It is Nazi Germany, 1942. The Russian Front has bogged down in snow and mud, and the Americans have entered the war. For the first time, defeat is a possibility. In light of this, fifteen high-ranking members from all areas of the Nazi government – soldiers, economists, administrators and lawyers – are brought together by order of the Fuhrer in a luxurious mansion in Wansee, Berlin. No records of their meeting will be kept, and they will not reveal the substance of their discussion to the outside world. The issue before them is to determine a solution – a final solution – to the Jewish problem. And their solution will lead to one of the most horrific and shameful episodes in human history. —IMDb
A former Time magazine correspondent, Frank Pierson began his screen career as a story editor (and later producer-director) on the popular CBS TV series “Have Gun Will Travel” in the early 1960s. He also wrote for “Studio One”, “Alcoa Goodyear Theater”, “Route 66” and “Naked City” during the so-called ‘Golden Age of Television’.

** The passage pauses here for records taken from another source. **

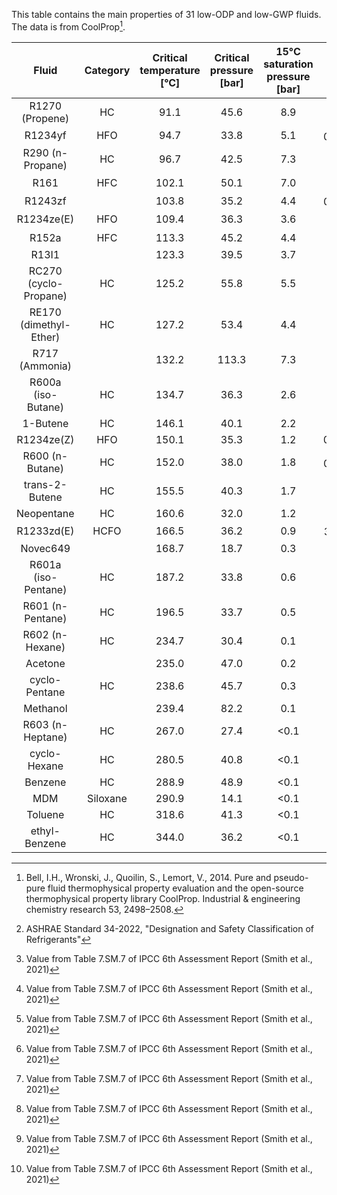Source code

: This table contains the main properties of 31 low-ODP and low-GWP fluids. The data is from CoolProp[^*].

|Fluid|Category|Critical temperature [°C]|Critical pressure [bar]|15°C saturation pressure [bar]|100 years GWP|ASHRAE 34[^b]|Type|No.|
|:---:|:---:|:---:|:---:|:---:|:---:|:---:|:---:|:---:|
|R1270 (Propene)|HC|91.1|45.6|8.9|3.1|A3|wet|1|
|R1234yf|HFO|94.7|33.8|5.1|0.501[^a]|A2L|dry|2|
|R290 (n-Propane)|HC|96.7|42.5|7.3|0.02[^a]|A3|wet|3|
|R161|HFC|102.1|50.1|7.0|4.84[^a]|N/A|wet|4|
|R1243zf| |103.8|35.2|4.4|0.261[^a]|N/A|isentropic|5|
|R1234ze(E)|HFO|109.4|36.3|3.6|1.37[^a]|N/A|isentropic|6|
|R152a|HFC|113.3|45.2|4.4|164[^a]|A2|wet|7|
|R13I1| |123.3|39.5|3.7|0.4|A1|wet|8|
|RC270 (cyclo-Propane)|HC|125.2|55.8|5.5|N/A|N/A|wet|9|
|RE170 (dimethyl-Ether)|HC|127.2|53.4|4.4|1.0|N/A|wet|10|
|R717 (Ammonia)| |132.2|113.3|7.3|N/A|B2L|wet|11|
|R600a (iso-Butane)|HC|134.7|36.3|2.6|N/A|A3|dry|12|
|1-Butene|HC|146.1|40.1|2.2|N/A|N/A|dry|13|
|R1234ze(Z)|HFO|150.1|35.3|1.2|0.315a|A2L|isentropic|14|
|R600 (n-Butane)|HC|152.0|38.0|1.8|0.006[^a]|A3|dry|15|
|trans-2-Butene|HC|155.5|40.3|1.7|N/A|N/A|dry|16|
|Neopentane|HC|160.6|32.0|1.2|N/A|N/A|dry|17|
|R1233zd(E)|HCFO|166.5|36.2|0.9|3.88[^a]|A1|dry|18|
|Novec649| |168.7|18.7|0.3|N/A|N/A|dry|19|
|R601a (iso-Pentane)|HC|187.2|33.8|0.6|N/A|A3|dry|20|
|R601 (n-Pentane)|HC|196.5|33.7|0.5|N/A|A3|dry|21|
|R602 (n-Hexane)|HC|234.7|30.4|0.1|3.1|N/A|dry|22|
|Acetone| |235.0|47.0|0.2|0.5|N/A|isentropic|23|
|cyclo-Pentane|HC|238.6|45.7|0.3|N/A|N/A|dry|24|
|Methanol| |239.4|82.2|0.1|2.8|N/A|wet|25|
|R603 (n-Heptane)|HC|267.0|27.4|<0.1|N/A|N/A|dry|26|
|cyclo-Hexane|HC|280.5|40.8|<0.1|N/A|N/A|dry|27|
|Benzene|HC|288.9|48.9|<0.1|N/A|N/A|dry|28|
|MDM|Siloxane|290.9|14.1|<0.1|N/A|N/A|dry|29|
|Toluene|HC|318.6|41.3|<0.1|3.3|N/A|dry|30|
|ethyl-Benzene|HC|344.0|36.2|<0.1|N/A|N/A|dry|31|

[^*]: Bell, I.H., Wronski, J., Quoilin, S., Lemort, V., 2014. Pure and pseudo-pure fluid thermophysical property evaluation and the open-source thermophysical property library CoolProp. Industrial & engineering chemistry research 53, 2498–2508.
[^a]: Value from Table 7.SM.7 of IPCC 6th Assessment Report (Smith et al., 2021)
[^b]: ASHRAE Standard 34-2022, "Designation and Safety Classification of Refrigerants"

Pierson’s first feature screenplay as co-writer was for “Cat Ballou” (1965) which earned him an Oscar nomination, and he won the award for his finely observed solo script for Sidney Lumet’s “Dog Day Afternoon” (1975). Other collaborations includes the classic individual-against-the-unjust-prison-system drama, “Cool Hand Luke” (1967, which also netted him an Oscar nod), as well as adaptations of Scott Turow’s bestseller “Presumed Innocent” (1990) and Bobbie Ann Mason’s novel “In Country” (1989).